## TASK OBJECTIVE
Pick every line from the data that holds the word "sort".

[Stored data entries]

◇ ◇ ◇

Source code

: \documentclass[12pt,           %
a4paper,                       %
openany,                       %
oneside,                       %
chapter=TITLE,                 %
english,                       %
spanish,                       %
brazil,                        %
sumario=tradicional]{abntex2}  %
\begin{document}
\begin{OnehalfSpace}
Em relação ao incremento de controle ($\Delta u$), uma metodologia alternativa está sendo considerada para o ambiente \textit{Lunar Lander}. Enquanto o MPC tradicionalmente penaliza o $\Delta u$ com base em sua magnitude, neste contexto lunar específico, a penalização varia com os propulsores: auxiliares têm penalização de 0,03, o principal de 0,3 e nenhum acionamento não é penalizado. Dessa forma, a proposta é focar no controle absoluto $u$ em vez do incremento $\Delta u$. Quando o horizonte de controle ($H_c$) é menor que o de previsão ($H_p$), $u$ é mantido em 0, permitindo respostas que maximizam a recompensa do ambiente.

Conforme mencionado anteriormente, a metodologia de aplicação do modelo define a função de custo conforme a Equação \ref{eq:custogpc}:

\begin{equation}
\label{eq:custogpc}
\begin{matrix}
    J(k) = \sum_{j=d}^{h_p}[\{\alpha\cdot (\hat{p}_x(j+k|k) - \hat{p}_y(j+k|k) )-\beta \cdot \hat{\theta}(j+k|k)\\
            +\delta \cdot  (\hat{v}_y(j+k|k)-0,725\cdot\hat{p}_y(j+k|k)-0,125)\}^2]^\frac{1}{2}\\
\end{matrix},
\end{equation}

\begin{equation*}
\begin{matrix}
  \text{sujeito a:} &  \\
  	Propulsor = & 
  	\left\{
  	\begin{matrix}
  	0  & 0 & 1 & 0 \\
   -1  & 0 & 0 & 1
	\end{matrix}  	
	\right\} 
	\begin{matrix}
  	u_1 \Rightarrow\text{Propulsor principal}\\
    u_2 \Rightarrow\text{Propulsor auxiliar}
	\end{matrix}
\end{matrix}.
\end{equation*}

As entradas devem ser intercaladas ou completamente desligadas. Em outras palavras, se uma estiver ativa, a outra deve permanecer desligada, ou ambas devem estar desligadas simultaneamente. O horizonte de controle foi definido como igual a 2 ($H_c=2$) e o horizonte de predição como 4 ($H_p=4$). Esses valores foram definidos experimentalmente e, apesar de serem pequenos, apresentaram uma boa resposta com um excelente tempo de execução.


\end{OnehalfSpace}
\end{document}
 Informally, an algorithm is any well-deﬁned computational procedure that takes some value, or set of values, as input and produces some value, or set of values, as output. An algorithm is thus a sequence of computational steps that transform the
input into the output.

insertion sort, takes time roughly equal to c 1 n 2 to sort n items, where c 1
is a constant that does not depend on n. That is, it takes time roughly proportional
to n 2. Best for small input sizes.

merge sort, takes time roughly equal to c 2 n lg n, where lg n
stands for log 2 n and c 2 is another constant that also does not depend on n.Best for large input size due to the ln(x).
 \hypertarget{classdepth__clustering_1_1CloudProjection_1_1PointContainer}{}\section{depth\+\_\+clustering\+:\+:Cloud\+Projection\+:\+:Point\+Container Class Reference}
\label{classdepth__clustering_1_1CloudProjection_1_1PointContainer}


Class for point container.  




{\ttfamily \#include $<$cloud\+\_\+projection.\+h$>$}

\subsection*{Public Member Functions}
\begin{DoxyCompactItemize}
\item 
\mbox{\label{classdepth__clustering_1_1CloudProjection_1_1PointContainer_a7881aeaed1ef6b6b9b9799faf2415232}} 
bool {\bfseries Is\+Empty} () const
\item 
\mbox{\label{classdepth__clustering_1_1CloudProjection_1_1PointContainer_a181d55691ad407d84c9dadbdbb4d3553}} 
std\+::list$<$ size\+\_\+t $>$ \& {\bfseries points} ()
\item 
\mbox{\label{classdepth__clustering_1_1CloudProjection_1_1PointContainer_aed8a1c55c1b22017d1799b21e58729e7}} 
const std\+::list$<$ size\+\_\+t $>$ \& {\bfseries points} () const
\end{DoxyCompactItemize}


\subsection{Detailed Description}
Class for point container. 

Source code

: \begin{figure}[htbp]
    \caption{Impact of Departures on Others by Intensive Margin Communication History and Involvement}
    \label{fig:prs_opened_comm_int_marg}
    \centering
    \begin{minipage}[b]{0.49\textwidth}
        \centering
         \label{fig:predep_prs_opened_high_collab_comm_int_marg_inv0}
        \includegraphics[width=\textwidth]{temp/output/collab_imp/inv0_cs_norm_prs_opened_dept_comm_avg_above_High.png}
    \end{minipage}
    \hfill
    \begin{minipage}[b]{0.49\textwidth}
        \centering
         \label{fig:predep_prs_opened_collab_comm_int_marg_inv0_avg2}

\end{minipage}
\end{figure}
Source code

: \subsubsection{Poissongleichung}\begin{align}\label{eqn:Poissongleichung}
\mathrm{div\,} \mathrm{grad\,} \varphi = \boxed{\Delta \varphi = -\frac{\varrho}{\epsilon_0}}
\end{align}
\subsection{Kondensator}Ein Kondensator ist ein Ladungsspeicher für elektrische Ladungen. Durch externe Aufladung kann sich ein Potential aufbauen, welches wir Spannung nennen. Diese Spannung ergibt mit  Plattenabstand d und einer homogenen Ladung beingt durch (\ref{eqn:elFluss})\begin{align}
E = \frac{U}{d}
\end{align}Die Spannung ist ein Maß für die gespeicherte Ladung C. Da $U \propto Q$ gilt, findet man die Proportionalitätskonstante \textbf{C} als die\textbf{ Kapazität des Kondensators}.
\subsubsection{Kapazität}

◇ ◇ ◇

## YOUR SOLUTION
insertion sort, takes time roughly equal to c 1 n 2 to sort n items, where c 1
merge sort, takes time roughly equal to c 2 n lg n, where lg n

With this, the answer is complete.